_WHAT IS NEEDED_:
From the data below, copy out every line in which the word "main" occurs.

☆ ☆ ☆ ☆ ☆

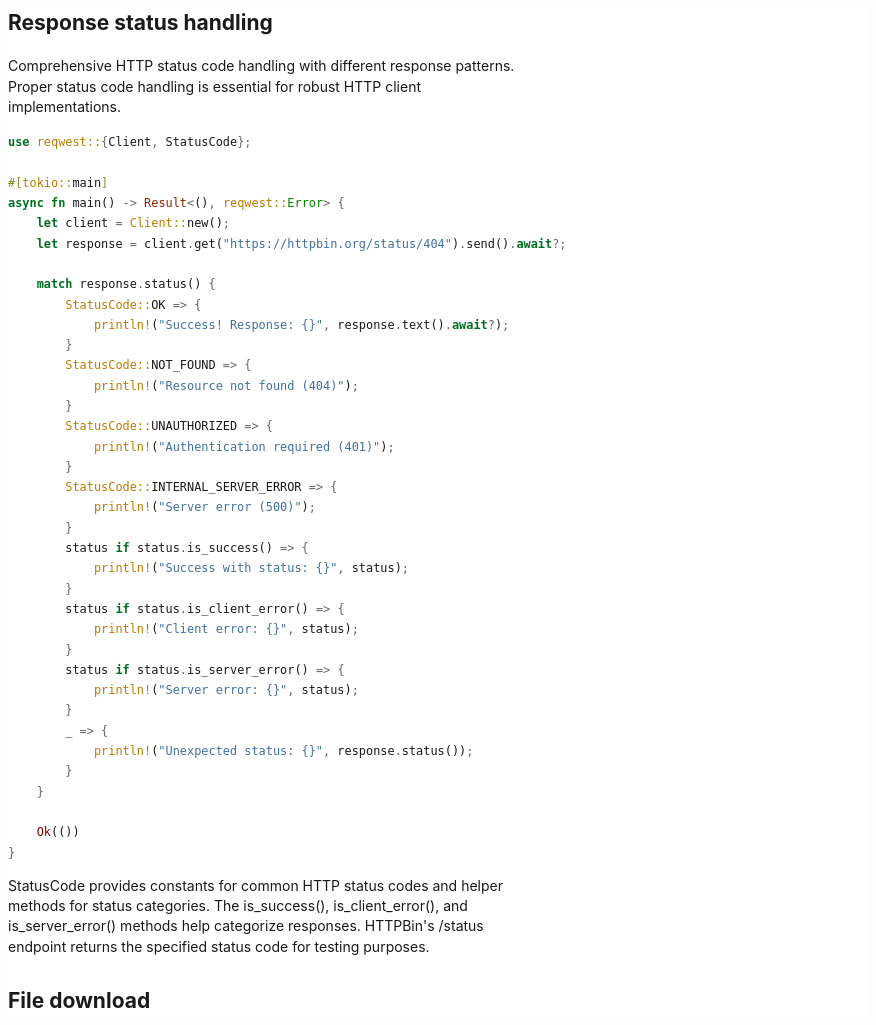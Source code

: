 
## Response status handling

Comprehensive HTTP status code handling with different response patterns.  
Proper status code handling is essential for robust HTTP client  
implementations.

```rust
use reqwest::{Client, StatusCode};

#[tokio::main]
async fn main() -> Result<(), reqwest::Error> {
    let client = Client::new();
    let response = client.get("https://httpbin.org/status/404").send().await?;
    
    match response.status() {
        StatusCode::OK => {
            println!("Success! Response: {}", response.text().await?);
        }
        StatusCode::NOT_FOUND => {
            println!("Resource not found (404)");
        }
        StatusCode::UNAUTHORIZED => {
            println!("Authentication required (401)");
        }
        StatusCode::INTERNAL_SERVER_ERROR => {
            println!("Server error (500)");
        }
        status if status.is_success() => {
            println!("Success with status: {}", status);
        }
        status if status.is_client_error() => {
            println!("Client error: {}", status);
        }
        status if status.is_server_error() => {
            println!("Server error: {}", status);
        }
        _ => {
            println!("Unexpected status: {}", response.status());
        }
    }
    
    Ok(())
}
```

StatusCode provides constants for common HTTP status codes and helper  
methods for status categories. The is_success(), is_client_error(), and  
is_server_error() methods help categorize responses. HTTPBin's /status  
endpoint returns the specified status code for testing purposes.


## File download
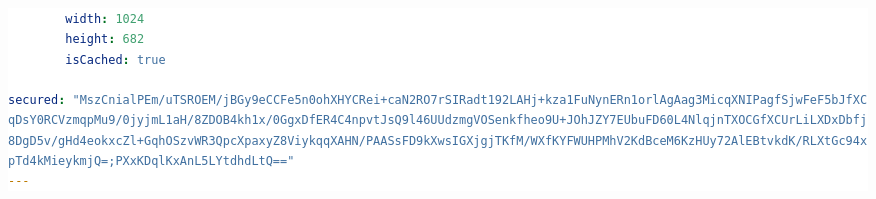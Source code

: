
 ```yaml
        width: 1024
        height: 682
        isCached: true

secured: "MszCnialPEm/uTSROEM/jBGy9eCCFe5n0ohXHYCRei+caN2RO7rSIRadt192LAHj+kza1FuNynERn1orlAgAag3MicqXNIPagfSjwFeF5bJfXCqDsY0RCVzmqpMu9/0jyjmL1aH/8ZDOB4kh1x/0GgxDfER4C4npvtJsQ9l46UUdzmgVOSenkfheo9U+JOhJZY7EUbuFD60L4NlqjnTXOCGfXCUrLiLXDxDbfj8DgD5v/gHd4eokxcZl+GqhOSzvWR3QpcXpaxyZ8ViykqqXAHN/PAASsFD9kXwsIGXjgjTKfM/WXfKYFWUHPMhV2KdBceM6KzHUy72AlEBtvkdK/RLXtGc94xpTd4kMieykmjQ=;PXxKDqlKxAnL5LYtdhdLtQ=="
---
```


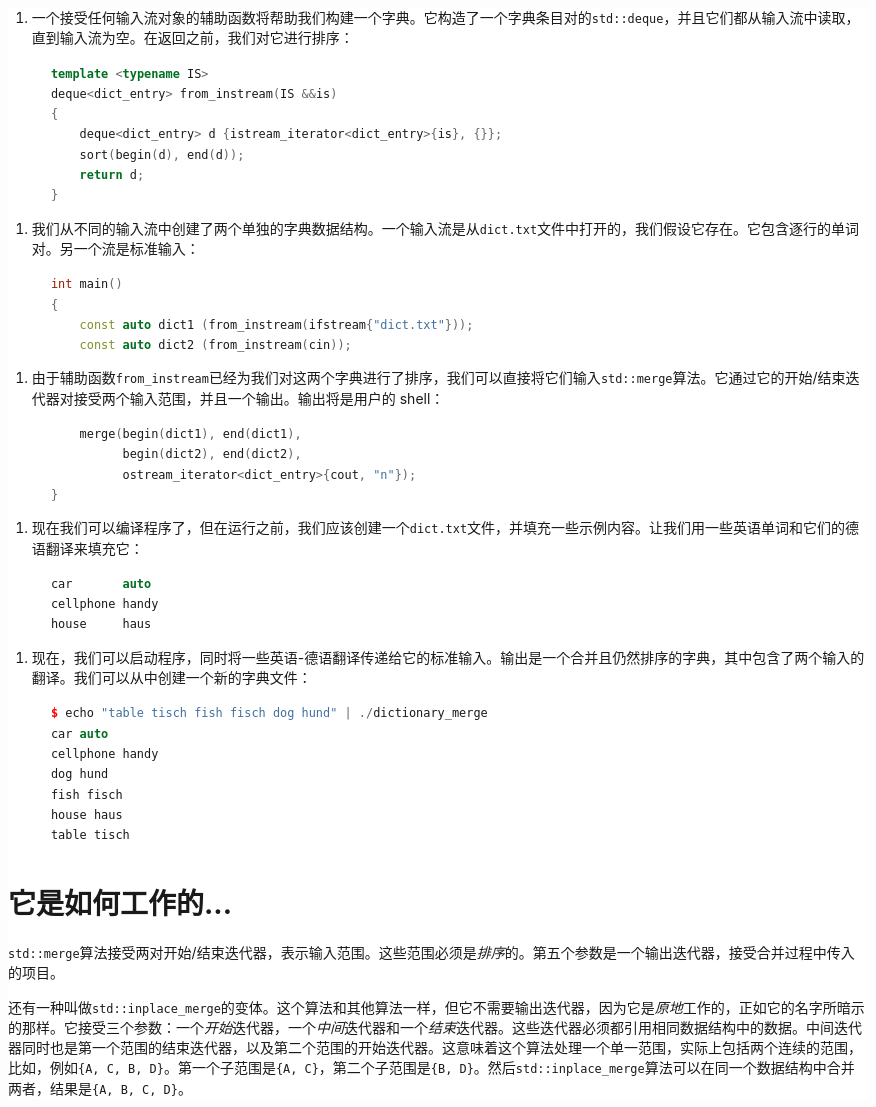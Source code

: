 1.  一个接受任何输入流对象的辅助函数将帮助我们构建一个字典。它构造了一个字典条目对的`std::deque`，并且它们都从输入流中读取，直到输入流为空。在返回之前，我们对它进行排序：

```cpp
      template <typename IS>
      deque<dict_entry> from_instream(IS &&is)
      {
          deque<dict_entry> d {istream_iterator<dict_entry>{is}, {}};
          sort(begin(d), end(d));
          return d;
      }
```

1.  我们从不同的输入流中创建了两个单独的字典数据结构。一个输入流是从`dict.txt`文件中打开的，我们假设它存在。它包含逐行的单词对。另一个流是标准输入：

```cpp
      int main()
      {
          const auto dict1 (from_instream(ifstream{"dict.txt"}));
          const auto dict2 (from_instream(cin));
```

1.  由于辅助函数`from_instream`已经为我们对这两个字典进行了排序，我们可以直接将它们输入`std::merge`算法。它通过它的开始/结束迭代器对接受两个输入范围，并且一个输出。输出将是用户的 shell：

```cpp
          merge(begin(dict1), end(dict1),
                begin(dict2), end(dict2),
                ostream_iterator<dict_entry>{cout, "n"});
      }
```

1.  现在我们可以编译程序了，但在运行之前，我们应该创建一个`dict.txt`文件，并填充一些示例内容。让我们用一些英语单词和它们的德语翻译来填充它：

```cpp
      car       auto
      cellphone handy
      house     haus
```

1.  现在，我们可以启动程序，同时将一些英语-德语翻译传递给它的标准输入。输出是一个合并且仍然排序的字典，其中包含了两个输入的翻译。我们可以从中创建一个新的字典文件：

```cpp
      $ echo "table tisch fish fisch dog hund" | ./dictionary_merge
      car auto
      cellphone handy
      dog hund
      fish fisch
      house haus
      table tisch
```

# 它是如何工作的...

`std::merge`算法接受两对开始/结束迭代器，表示输入范围。这些范围必须是*排序*的。第五个参数是一个输出迭代器，接受合并过程中传入的项目。

还有一种叫做`std::inplace_merge`的变体。这个算法和其他算法一样，但它不需要输出迭代器，因为它是*原地*工作的，正如它的名字所暗示的那样。它接受三个参数：一个*开始*迭代器，一个*中间*迭代器和一个*结束*迭代器。这些迭代器必须都引用相同数据结构中的数据。中间迭代器同时也是第一个范围的结束迭代器，以及第二个范围的开始迭代器。这意味着这个算法处理一个单一范围，实际上包括两个连续的范围，比如，例如`{A, C, B, D}`。第一个子范围是`{A, C}`，第二个子范围是`{B, D}`。然后`std::inplace_merge`算法可以在同一个数据结构中合并两者，结果是`{A, B, C, D}`。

☆ ☆ ☆ ☆ ☆

_ANSWER TO THIS PROBLEM_:
#[tokio::main]
async fn main() -> Result<(), reqwest::Error> {
      int main()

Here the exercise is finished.